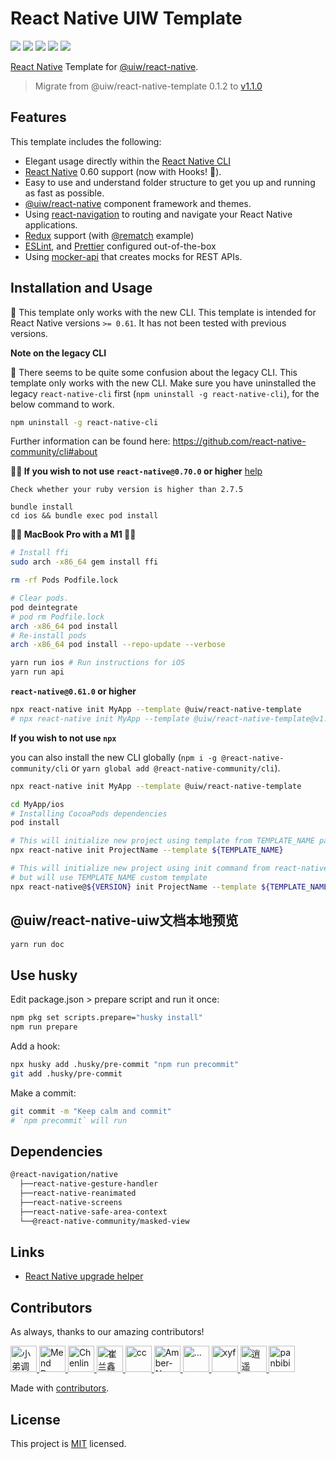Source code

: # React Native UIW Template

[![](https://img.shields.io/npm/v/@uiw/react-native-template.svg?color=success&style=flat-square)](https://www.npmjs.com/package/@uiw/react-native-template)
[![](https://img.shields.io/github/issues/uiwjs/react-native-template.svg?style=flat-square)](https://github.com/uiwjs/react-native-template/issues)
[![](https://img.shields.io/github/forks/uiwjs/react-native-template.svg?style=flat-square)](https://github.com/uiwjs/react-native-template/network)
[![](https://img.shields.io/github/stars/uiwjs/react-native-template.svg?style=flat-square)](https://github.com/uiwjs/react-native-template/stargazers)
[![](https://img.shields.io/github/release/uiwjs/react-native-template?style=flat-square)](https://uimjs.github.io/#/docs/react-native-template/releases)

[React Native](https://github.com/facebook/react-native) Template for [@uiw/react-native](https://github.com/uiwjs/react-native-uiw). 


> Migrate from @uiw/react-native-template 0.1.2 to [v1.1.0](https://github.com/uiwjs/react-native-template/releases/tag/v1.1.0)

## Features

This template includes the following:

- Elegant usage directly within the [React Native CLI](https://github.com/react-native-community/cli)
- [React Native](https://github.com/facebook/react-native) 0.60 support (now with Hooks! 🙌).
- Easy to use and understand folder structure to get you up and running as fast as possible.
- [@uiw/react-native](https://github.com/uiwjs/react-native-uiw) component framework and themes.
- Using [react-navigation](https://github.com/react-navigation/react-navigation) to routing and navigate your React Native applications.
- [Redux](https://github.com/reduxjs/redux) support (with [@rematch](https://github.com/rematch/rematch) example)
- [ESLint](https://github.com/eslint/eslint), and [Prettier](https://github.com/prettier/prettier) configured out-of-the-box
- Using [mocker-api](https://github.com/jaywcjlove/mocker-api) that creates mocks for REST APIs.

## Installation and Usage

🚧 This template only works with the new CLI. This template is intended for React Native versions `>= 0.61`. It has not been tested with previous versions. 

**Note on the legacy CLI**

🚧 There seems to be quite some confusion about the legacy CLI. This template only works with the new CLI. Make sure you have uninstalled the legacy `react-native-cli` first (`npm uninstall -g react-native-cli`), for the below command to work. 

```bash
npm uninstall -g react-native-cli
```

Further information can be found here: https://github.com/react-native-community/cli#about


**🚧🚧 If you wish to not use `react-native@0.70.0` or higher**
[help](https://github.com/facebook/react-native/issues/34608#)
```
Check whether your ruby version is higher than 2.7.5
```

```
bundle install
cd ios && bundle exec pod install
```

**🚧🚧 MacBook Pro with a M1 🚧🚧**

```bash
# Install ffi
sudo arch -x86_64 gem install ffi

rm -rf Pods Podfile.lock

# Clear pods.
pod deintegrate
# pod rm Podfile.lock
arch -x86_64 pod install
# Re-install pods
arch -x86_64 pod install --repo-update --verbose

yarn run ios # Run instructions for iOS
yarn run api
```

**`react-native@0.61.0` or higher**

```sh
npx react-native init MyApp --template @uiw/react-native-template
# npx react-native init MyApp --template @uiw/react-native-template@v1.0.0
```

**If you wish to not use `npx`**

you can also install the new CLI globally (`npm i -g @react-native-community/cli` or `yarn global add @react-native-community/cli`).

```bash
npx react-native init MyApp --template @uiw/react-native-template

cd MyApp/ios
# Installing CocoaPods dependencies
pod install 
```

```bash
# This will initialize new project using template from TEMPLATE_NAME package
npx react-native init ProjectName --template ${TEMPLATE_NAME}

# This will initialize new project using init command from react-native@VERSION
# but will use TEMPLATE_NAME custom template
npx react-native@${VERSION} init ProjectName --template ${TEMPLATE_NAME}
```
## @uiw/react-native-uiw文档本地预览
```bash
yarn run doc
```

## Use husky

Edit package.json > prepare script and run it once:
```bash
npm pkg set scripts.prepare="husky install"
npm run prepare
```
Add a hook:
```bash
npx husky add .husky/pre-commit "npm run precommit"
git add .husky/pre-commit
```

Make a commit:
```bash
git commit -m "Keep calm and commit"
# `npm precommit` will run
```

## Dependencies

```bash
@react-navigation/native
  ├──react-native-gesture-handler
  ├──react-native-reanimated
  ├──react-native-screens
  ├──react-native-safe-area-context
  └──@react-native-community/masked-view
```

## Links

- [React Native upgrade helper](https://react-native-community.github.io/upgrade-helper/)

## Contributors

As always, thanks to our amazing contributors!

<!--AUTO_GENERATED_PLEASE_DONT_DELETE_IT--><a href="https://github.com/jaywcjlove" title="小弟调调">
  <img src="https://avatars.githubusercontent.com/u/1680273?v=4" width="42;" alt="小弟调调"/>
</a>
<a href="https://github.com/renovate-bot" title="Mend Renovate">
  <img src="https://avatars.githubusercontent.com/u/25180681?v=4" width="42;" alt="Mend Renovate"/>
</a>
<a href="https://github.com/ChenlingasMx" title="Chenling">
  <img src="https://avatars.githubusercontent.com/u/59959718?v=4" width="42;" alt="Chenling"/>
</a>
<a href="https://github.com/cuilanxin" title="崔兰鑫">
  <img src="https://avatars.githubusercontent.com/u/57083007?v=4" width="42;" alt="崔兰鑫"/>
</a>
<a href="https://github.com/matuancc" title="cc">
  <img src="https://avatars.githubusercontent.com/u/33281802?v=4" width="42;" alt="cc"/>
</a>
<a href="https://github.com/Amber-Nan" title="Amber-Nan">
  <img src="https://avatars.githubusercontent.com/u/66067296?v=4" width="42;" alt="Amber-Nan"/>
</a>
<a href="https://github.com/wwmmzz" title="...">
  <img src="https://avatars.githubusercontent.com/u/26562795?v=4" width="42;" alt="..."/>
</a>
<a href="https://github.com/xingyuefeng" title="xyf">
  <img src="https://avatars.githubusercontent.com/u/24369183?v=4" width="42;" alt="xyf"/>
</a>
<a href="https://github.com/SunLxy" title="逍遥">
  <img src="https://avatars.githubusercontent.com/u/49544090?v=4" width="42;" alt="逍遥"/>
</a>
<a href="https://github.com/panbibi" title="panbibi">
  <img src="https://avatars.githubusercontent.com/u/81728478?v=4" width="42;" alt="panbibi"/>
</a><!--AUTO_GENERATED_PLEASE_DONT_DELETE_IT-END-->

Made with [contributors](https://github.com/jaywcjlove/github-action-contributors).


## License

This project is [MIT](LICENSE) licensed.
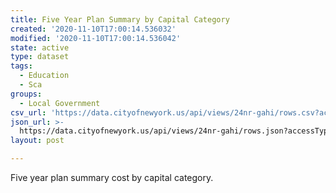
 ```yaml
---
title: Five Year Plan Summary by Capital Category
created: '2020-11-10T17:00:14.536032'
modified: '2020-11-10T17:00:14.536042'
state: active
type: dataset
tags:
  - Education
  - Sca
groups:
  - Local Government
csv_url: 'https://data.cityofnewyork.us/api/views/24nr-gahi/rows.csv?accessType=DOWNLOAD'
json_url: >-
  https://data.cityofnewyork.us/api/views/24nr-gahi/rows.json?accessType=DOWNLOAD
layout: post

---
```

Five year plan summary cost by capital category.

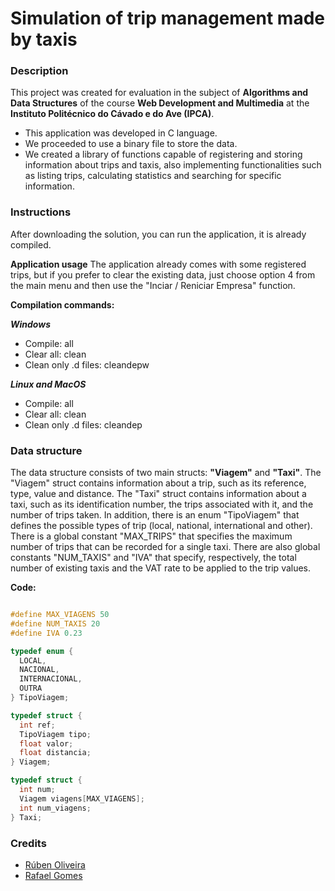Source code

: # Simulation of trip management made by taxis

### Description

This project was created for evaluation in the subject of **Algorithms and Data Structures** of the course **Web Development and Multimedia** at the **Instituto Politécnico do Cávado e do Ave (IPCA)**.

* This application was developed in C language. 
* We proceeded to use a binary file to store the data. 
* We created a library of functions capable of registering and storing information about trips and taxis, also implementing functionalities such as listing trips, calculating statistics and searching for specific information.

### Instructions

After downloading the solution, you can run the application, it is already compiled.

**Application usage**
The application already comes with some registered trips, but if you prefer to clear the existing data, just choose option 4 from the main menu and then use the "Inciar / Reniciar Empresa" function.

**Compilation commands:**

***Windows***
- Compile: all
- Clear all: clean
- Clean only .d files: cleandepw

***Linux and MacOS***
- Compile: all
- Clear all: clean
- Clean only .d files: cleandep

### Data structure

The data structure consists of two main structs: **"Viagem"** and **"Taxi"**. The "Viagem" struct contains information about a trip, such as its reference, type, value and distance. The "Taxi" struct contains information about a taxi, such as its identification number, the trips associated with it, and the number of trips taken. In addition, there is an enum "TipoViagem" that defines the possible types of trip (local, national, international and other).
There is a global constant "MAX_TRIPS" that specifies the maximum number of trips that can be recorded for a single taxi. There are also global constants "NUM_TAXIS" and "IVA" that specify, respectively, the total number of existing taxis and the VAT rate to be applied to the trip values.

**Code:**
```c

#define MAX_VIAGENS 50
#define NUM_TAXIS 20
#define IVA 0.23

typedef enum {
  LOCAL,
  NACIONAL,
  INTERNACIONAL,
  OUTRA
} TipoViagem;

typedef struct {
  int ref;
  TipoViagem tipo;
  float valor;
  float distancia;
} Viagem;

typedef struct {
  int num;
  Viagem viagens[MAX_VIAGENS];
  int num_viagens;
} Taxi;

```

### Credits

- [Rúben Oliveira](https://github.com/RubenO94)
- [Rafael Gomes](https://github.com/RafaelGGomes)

__Your task__: Count the lines in the records above that contain the word "panbibi", and reply with that number alone.

__Response to this task__: 2